Stored data:
◆ ◆ ◆ ◆ ◆
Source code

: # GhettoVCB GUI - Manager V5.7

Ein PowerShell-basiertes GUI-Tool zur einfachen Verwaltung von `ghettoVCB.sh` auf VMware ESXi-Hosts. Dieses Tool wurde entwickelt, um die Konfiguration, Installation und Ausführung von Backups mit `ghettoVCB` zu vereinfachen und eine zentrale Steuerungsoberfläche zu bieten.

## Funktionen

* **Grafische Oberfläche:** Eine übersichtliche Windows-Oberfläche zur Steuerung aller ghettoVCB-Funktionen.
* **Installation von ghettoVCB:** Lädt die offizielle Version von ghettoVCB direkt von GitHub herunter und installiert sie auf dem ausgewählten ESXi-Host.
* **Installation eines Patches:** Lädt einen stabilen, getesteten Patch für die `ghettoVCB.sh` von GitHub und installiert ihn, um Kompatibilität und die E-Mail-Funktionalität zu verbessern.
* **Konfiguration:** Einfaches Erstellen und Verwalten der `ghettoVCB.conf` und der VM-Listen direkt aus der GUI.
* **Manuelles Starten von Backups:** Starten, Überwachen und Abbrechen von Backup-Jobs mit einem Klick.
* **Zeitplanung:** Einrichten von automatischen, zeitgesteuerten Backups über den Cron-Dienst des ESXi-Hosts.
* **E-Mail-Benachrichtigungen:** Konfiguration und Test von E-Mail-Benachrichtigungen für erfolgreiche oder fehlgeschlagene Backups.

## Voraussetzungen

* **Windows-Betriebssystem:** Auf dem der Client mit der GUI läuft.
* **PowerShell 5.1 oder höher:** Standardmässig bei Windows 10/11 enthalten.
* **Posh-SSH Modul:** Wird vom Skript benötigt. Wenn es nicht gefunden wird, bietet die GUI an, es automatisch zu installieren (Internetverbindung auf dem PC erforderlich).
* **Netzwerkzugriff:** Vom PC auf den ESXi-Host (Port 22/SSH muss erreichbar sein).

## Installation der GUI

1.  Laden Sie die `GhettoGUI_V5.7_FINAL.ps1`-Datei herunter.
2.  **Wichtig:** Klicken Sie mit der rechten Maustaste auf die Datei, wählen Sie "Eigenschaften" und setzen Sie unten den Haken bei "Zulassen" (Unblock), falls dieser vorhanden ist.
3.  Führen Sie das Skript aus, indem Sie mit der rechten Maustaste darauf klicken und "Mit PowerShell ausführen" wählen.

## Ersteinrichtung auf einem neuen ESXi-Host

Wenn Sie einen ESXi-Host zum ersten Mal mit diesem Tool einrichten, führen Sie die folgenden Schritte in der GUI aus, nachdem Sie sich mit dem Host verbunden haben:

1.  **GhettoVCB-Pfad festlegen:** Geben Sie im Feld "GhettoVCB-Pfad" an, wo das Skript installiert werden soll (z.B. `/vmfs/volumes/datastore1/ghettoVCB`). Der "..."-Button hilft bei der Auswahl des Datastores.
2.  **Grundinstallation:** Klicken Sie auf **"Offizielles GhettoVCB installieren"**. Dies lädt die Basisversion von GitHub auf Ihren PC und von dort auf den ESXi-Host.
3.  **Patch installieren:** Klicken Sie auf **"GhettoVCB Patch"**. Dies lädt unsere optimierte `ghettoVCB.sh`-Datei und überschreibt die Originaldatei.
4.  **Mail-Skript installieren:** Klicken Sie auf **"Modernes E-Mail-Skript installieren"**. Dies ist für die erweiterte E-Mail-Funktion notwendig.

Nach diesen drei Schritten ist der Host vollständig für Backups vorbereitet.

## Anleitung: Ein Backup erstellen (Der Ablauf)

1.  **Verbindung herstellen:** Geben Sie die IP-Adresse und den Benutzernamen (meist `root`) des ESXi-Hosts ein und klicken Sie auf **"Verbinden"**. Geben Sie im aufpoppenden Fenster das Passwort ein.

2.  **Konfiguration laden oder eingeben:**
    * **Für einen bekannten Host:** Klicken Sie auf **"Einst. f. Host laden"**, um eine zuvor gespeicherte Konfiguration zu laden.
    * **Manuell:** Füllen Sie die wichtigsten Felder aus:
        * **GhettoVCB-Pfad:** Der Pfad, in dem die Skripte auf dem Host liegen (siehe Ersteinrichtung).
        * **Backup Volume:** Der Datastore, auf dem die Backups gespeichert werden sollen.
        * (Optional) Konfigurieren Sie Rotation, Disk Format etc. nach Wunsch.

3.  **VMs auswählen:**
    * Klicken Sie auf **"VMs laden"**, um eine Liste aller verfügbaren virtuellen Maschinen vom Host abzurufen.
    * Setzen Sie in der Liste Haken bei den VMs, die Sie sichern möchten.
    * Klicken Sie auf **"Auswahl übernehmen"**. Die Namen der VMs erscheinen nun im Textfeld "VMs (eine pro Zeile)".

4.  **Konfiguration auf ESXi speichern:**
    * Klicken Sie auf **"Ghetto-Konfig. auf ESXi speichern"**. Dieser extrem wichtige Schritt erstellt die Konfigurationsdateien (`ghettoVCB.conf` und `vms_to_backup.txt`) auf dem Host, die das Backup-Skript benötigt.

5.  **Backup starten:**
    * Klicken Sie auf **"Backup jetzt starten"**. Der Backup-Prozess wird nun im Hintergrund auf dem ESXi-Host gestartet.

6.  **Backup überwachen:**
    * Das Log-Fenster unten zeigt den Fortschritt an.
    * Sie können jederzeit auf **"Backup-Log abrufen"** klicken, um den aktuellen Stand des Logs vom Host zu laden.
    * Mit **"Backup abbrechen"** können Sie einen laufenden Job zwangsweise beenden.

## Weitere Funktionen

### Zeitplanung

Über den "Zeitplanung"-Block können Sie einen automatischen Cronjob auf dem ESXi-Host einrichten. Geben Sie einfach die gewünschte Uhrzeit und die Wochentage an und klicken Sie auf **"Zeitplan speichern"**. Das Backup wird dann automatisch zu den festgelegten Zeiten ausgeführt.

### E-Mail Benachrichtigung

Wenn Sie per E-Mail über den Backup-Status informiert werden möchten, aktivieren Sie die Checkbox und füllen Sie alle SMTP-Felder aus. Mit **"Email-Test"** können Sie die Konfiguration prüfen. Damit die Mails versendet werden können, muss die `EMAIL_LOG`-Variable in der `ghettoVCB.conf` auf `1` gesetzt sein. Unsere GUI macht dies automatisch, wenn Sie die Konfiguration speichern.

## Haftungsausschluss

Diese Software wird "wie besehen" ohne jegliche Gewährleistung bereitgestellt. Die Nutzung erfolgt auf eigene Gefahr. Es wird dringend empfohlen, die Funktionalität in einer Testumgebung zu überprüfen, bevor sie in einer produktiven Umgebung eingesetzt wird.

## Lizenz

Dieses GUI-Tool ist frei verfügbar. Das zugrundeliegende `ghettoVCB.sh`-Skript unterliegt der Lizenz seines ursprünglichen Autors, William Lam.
◆ ◆ ◆ ◆ ◆
Set down precisely the lines above between the line holding "der GUI läuft." and the line holding "Nach diesen drei", inclusive, and nothing beyond them.

* **Windows-Betriebssystem:** Auf dem der Client mit der GUI läuft.
* **PowerShell 5.1 oder höher:** Standardmässig bei Windows 10/11 enthalten.
* **Posh-SSH Modul:** Wird vom Skript benötigt. Wenn es nicht gefunden wird, bietet die GUI an, es automatisch zu installieren (Internetverbindung auf dem PC erforderlich).
* **Netzwerkzugriff:** Vom PC auf den ESXi-Host (Port 22/SSH muss erreichbar sein).

## Installation der GUI

1.  Laden Sie die `GhettoGUI_V5.7_FINAL.ps1`-Datei herunter.
2.  **Wichtig:** Klicken Sie mit der rechten Maustaste auf die Datei, wählen Sie "Eigenschaften" und setzen Sie unten den Haken bei "Zulassen" (Unblock), falls dieser vorhanden ist.
3.  Führen Sie das Skript aus, indem Sie mit der rechten Maustaste darauf klicken und "Mit PowerShell ausführen" wählen.

## Ersteinrichtung auf einem neuen ESXi-Host

Wenn Sie einen ESXi-Host zum ersten Mal mit diesem Tool einrichten, führen Sie die folgenden Schritte in der GUI aus, nachdem Sie sich mit dem Host verbunden haben:

1.  **GhettoVCB-Pfad festlegen:** Geben Sie im Feld "GhettoVCB-Pfad" an, wo das Skript installiert werden soll (z.B. `/vmfs/volumes/datastore1/ghettoVCB`). Der "..."-Button hilft bei der Auswahl des Datastores.
2.  **Grundinstallation:** Klicken Sie auf **"Offizielles GhettoVCB installieren"**. Dies lädt die Basisversion von GitHub auf Ihren PC und von dort auf den ESXi-Host.
3.  **Patch installieren:** Klicken Sie auf **"GhettoVCB Patch"**. Dies lädt unsere optimierte `ghettoVCB.sh`-Datei und überschreibt die Originaldatei.
4.  **Mail-Skript installieren:** Klicken Sie auf **"Modernes E-Mail-Skript installieren"**. Dies ist für die erweiterte E-Mail-Funktion notwendig.

Nach diesen drei Schritten ist der Host vollständig für Backups vorbereitet.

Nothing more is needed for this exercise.